Your objective: What you return must be every line from the beginning of the data through the line holding "This project provides", unchanged.

___ Input data

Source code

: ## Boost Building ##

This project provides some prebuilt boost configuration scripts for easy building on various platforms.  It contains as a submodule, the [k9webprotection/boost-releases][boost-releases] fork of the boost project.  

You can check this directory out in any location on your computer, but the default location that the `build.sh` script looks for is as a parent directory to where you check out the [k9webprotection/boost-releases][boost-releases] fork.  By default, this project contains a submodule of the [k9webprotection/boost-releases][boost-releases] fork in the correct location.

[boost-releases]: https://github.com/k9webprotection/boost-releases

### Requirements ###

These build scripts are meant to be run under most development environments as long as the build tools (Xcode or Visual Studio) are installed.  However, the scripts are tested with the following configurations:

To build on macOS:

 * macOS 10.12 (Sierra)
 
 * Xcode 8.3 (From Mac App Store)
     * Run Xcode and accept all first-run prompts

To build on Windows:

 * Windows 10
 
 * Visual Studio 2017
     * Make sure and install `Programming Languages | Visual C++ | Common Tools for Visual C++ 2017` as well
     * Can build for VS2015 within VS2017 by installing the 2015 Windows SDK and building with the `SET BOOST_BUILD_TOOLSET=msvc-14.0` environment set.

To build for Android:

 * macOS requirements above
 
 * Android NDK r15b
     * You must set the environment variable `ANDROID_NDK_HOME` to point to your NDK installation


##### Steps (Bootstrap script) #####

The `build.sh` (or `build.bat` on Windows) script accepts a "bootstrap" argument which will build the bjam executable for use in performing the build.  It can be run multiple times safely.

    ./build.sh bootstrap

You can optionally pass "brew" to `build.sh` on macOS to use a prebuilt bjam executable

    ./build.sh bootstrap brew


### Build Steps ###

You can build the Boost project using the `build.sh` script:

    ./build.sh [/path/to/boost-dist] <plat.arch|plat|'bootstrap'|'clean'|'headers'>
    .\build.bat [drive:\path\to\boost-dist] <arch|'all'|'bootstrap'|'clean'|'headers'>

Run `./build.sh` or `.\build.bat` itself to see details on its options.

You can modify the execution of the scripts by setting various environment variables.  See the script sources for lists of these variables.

______

Result:
Source code

: ## Boost Building ##

This project provides some prebuilt boost configuration scripts for easy building on various platforms.  It contains as a submodule, the [k9webprotection/boost-releases][boost-releases] fork of the boost project.  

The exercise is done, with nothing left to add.